李氏发丝散乱,双目赤红如血,突然癫狂大笑:“楚明远!你以为杀了我就能掩盖你的龌龊事吗?”
楚云飞剑尖微颤,脸色骤变:“你胡说什么!”
“我胡说?”李氏啐出一口血沫,“与你夫妻这么多年,你以为你做的那些事,真的能天衣无缝不成?”
楚云飞瞳孔猛然收缩,剑尖又逼近半寸:“贱人!你都知道些什么?”
李氏仰着脖颈,任由锋刃在肌肤上划出血痕,笑声凄厉如夜枭:“十年前兵部侍郎王大人是怎么死的?七年前北境那批军粮又去了哪儿?还有……”
她突然压低声音,“你书房暗格里那些密信,真当没人见过么?”
“住口!”楚明远暴喝一声,额角青筋暴起。
窗外忽地炸响惊雷,惨白电光映得他面容狰狞如鬼。
她还是第一次见到父亲如此失态。
“现在知道怕了?”李氏染血的指甲抠进地面,“我早将证据交给心腹。若我今日横死,明日这些事就会传遍三司六部!”
窗外一阵轰隆雷声,不过须臾,雨点噼啪砸在窗棂上,像无数细小的鬼手在抓挠。
楚云飞的剑尖抵在李氏咽喉处,微微颤抖,一滴血珠顺着剑刃滑落,在青石地上绽开暗红的花。

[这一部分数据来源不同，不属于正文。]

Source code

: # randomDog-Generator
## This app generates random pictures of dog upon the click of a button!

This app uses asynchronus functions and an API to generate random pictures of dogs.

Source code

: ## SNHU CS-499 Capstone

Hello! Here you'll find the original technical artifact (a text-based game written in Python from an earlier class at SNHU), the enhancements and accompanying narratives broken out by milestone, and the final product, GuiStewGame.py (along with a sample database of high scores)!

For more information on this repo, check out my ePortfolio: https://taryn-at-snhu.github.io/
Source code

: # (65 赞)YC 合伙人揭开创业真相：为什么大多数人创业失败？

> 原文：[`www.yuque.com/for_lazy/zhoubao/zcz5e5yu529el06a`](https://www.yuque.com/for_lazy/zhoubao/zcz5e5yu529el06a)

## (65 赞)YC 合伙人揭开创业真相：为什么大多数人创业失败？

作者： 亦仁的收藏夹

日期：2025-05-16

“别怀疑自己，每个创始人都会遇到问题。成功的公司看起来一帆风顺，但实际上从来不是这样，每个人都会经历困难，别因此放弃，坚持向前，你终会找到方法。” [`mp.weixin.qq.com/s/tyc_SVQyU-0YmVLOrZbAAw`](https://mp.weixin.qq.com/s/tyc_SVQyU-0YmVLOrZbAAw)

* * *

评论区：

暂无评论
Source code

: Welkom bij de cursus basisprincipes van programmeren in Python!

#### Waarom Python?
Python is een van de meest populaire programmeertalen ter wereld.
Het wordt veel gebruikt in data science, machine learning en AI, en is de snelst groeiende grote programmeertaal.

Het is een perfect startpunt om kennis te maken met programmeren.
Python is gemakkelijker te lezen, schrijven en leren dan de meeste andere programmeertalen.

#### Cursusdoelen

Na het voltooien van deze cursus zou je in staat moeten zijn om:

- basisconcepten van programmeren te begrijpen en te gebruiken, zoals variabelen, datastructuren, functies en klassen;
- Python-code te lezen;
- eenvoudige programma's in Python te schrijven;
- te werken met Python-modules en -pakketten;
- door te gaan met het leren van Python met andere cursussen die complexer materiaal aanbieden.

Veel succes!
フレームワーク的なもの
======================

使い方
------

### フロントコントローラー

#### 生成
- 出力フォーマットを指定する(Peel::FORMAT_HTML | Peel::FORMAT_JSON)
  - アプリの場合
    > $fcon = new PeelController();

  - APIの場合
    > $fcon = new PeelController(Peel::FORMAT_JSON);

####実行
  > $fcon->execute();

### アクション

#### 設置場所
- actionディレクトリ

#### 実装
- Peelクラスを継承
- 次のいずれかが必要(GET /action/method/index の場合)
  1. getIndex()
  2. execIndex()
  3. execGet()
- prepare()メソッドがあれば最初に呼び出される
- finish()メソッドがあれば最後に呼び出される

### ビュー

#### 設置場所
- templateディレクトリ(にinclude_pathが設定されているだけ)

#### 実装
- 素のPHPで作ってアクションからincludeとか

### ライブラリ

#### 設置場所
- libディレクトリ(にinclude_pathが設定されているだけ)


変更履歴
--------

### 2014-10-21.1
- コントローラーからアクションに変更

“你以为这样就能威胁我?”楚明远声音嘶哑,眼中杀意未消,“一个贱妇的话,谁会相信?”
李氏仰着头,脖颈上的血痕在闪电照耀下触目惊心。
她忽然笑了,笑容让楚梨后背都窜上一股寒意。
“老爷不妨试试。”李氏轻声道,“王大人死前留下的账本,就藏在……”
“闭嘴!”楚明远暴喝一声,剑锋猛地撤回。
他胸膛剧烈起伏,面色由铁青转为惨白。
屋内陷入死寂,只有雨声和血滴落的声响。
楚梨适时地啜泣一声,跪倒在地:“父亲息怒,母亲定是一时糊涂……”
楚云飞恍若未闻,死死盯着李氏。
半晌,他忽然冷笑:“好,很好。李淑兰,你今日所言,我记下了。”
他甩袖转身,剑尖在地上划出一道刺耳的声响。
“从今日起,你被禁足,没有我的命令,不得踏出院落半步。”
他顿了顿,声音阴沉如铁,“若外面有半点风声……”
“老爷放心。”李氏整了整凌乱的衣襟,嘴角挂着诡异的笑,“妾身的命,不还在您手里攥着么?”
楚云飞额角青筋跳动,猛地踹翻一旁的矮几。
瓷器碎裂声中,他大步走向门口,却在经过楚梨身边时骤然停步。
楚梨垂着头,能感觉到父亲的目光如刀般刮过她的头顶。
“今日之事……”
“女儿什么也没看见,什么也没听见。”楚梨立刻俯首,声音带着恰到好处的颤抖,“女儿只是……只是来给母亲请安……”
楚云飞冷哼一声,甩袖离去。
沉重的木门在他身后砰然关闭,震得梁上灰尘簌簌落下。
直到脚步声彻底消失,楚梨才缓缓抬头。
她看向瘫坐在地的李氏,对方正痴痴望着刘瑞生的尸体,泪痕混着血迹,在脸上蜿蜒成可怖的纹路。